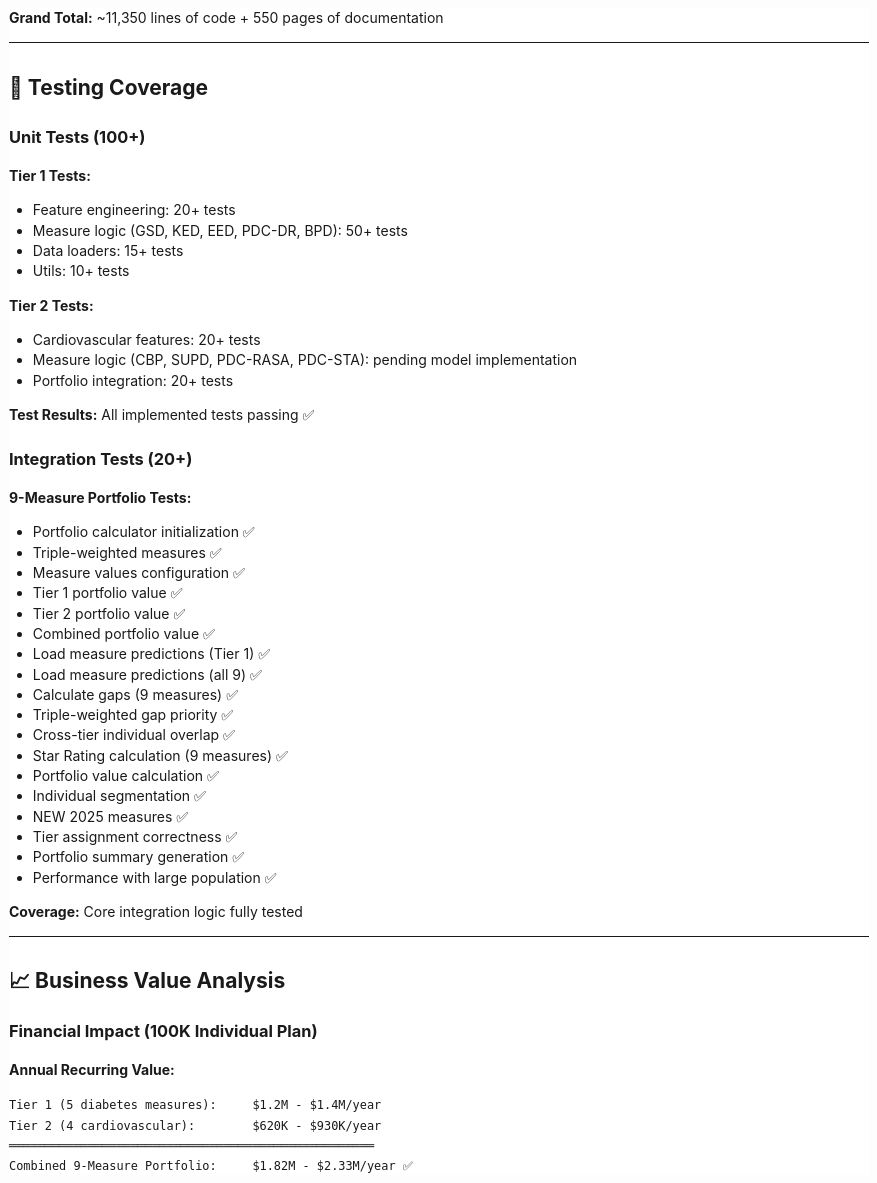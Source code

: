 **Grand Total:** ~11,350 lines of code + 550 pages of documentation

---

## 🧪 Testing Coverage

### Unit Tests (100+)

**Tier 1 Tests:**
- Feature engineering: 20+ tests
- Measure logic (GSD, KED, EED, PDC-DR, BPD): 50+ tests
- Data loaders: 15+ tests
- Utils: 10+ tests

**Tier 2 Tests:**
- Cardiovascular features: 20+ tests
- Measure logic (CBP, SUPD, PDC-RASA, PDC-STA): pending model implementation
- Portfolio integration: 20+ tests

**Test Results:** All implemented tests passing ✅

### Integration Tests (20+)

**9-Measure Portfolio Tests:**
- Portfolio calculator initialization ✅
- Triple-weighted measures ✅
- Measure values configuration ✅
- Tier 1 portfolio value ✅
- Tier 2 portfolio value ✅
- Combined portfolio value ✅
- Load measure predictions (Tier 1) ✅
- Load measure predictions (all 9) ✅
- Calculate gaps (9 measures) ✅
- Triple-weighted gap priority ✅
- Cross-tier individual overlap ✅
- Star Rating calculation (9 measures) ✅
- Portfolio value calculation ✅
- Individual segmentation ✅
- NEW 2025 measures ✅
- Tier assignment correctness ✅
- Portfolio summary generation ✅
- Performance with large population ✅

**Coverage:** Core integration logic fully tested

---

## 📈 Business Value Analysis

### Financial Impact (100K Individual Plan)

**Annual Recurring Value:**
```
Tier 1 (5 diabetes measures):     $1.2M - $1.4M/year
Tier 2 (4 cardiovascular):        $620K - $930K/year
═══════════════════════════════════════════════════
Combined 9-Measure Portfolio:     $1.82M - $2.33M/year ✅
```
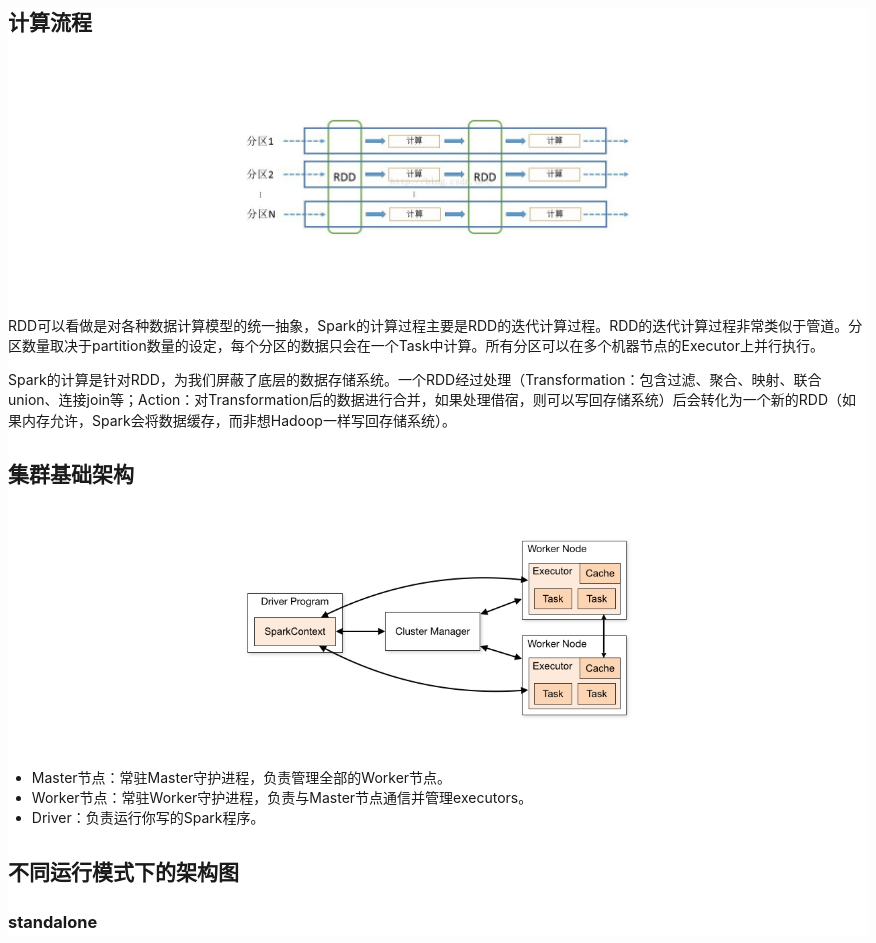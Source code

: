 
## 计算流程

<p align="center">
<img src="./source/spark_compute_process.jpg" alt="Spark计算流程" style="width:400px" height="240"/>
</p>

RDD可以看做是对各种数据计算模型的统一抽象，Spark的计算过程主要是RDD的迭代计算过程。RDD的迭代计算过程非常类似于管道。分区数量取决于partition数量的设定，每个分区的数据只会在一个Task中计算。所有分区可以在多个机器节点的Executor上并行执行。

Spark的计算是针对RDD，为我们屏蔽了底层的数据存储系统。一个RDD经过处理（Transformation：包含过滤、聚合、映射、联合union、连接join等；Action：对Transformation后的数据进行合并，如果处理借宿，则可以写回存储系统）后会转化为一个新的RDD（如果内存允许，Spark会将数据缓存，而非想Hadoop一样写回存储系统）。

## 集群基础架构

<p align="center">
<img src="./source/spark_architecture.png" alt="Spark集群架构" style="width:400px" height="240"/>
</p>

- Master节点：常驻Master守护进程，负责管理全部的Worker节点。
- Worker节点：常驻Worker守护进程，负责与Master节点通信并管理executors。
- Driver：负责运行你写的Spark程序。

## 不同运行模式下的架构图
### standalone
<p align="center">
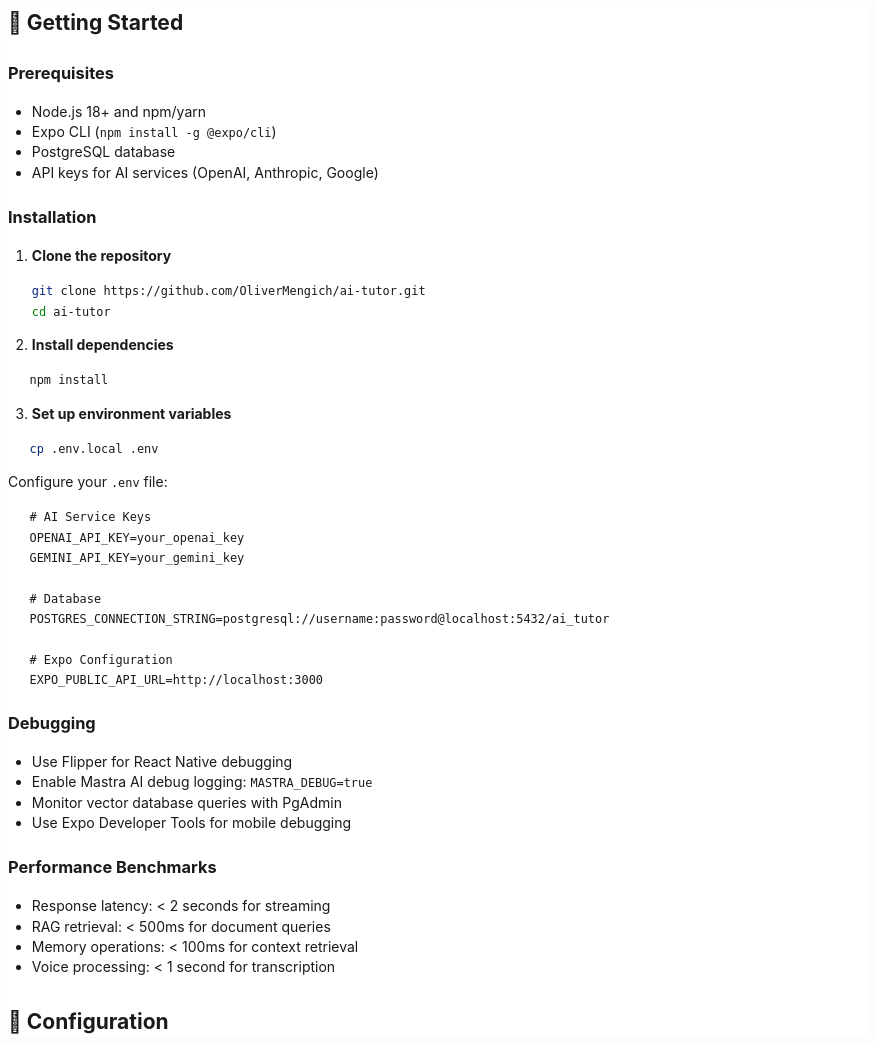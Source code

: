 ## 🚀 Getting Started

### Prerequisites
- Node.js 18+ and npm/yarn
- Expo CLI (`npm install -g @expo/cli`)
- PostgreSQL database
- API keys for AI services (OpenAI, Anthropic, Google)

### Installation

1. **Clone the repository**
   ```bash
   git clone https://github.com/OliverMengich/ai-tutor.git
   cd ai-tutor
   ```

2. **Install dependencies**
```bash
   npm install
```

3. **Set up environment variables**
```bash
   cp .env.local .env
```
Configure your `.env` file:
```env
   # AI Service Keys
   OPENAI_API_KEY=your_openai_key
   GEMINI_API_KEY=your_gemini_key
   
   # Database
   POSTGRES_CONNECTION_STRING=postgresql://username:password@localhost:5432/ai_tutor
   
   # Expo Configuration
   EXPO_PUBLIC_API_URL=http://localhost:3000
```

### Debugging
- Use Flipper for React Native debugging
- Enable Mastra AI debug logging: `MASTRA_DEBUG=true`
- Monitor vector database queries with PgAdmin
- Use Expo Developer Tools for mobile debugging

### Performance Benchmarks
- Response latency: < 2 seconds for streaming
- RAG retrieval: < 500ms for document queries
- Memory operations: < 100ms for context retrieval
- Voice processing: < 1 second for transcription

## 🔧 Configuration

* * *

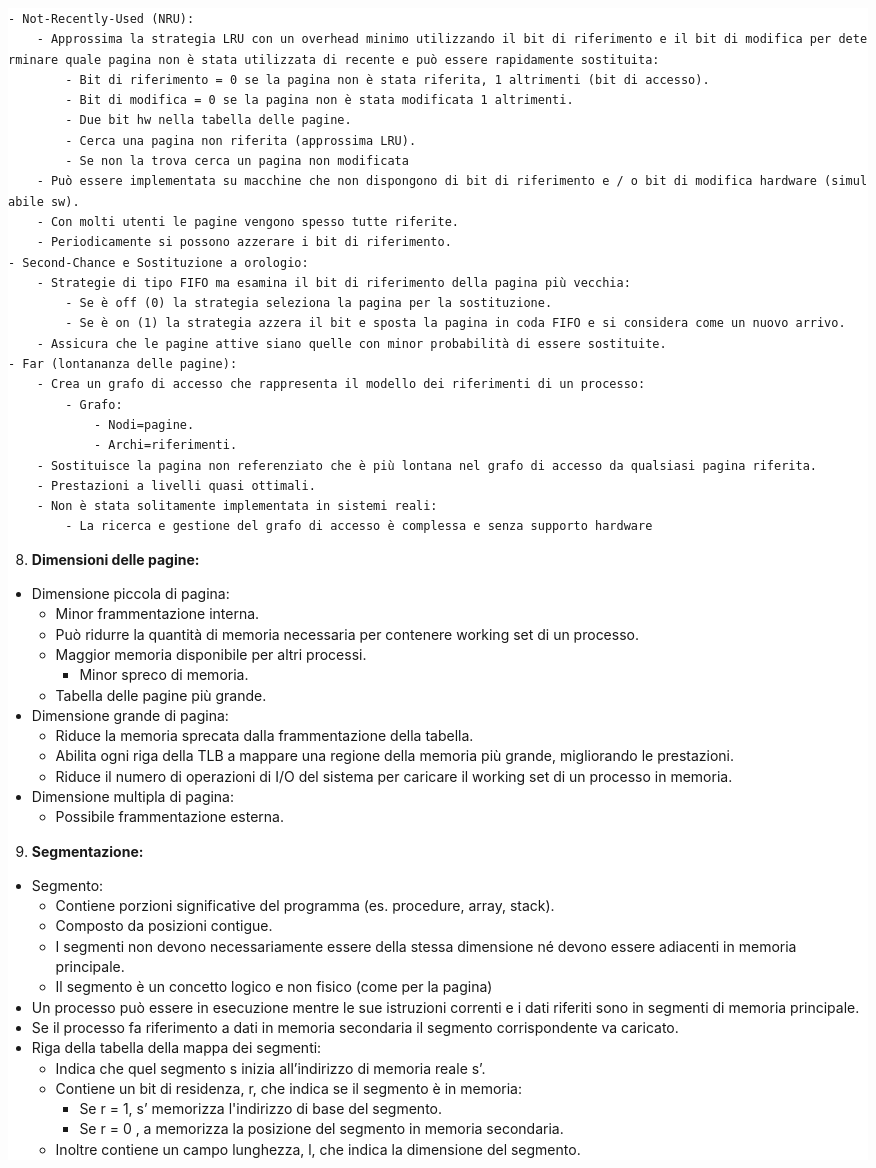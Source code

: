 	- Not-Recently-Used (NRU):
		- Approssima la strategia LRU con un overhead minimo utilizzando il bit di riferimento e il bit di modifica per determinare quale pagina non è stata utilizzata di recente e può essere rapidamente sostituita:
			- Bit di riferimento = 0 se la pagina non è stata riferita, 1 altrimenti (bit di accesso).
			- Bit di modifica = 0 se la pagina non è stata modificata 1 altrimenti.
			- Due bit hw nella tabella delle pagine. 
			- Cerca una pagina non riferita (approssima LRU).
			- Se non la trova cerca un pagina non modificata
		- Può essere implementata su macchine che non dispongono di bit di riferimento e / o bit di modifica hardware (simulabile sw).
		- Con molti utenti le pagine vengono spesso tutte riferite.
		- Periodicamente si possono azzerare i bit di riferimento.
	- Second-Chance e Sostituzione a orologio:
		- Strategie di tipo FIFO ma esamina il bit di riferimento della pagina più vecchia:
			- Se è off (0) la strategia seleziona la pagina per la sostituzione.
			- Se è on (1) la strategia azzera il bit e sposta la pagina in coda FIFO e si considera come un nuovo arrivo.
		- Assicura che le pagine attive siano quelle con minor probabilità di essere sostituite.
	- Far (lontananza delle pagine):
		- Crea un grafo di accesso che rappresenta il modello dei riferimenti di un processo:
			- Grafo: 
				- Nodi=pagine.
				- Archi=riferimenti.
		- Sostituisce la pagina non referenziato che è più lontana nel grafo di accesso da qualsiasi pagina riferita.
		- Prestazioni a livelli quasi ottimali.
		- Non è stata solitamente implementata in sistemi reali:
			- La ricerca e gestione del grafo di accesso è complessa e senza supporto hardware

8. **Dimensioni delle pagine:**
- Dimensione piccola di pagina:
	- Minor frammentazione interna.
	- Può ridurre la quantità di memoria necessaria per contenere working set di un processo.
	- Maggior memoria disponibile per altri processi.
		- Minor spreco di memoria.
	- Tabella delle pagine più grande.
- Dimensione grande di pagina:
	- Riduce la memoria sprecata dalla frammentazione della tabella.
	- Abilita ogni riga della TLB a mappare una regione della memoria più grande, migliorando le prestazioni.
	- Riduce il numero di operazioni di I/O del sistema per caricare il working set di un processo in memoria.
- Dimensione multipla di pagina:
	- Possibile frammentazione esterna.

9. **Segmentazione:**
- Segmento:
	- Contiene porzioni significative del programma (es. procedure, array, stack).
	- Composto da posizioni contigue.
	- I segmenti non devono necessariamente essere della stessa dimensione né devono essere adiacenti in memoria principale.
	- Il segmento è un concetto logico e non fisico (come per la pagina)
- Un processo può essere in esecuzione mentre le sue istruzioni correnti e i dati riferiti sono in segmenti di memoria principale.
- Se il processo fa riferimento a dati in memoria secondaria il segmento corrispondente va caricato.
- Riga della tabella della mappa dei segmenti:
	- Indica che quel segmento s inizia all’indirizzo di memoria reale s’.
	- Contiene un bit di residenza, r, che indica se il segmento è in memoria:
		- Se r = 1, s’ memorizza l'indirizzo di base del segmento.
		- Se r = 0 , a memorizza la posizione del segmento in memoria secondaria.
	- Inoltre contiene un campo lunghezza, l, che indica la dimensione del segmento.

_Directions_. Each line of the data that holds "delle" should be reported.

_Exercise result_.
			- Due bit hw nella tabella delle pagine. 
	- Far (lontananza delle pagine):
8. **Dimensioni delle pagine:**
	- Tabella delle pagine più grande.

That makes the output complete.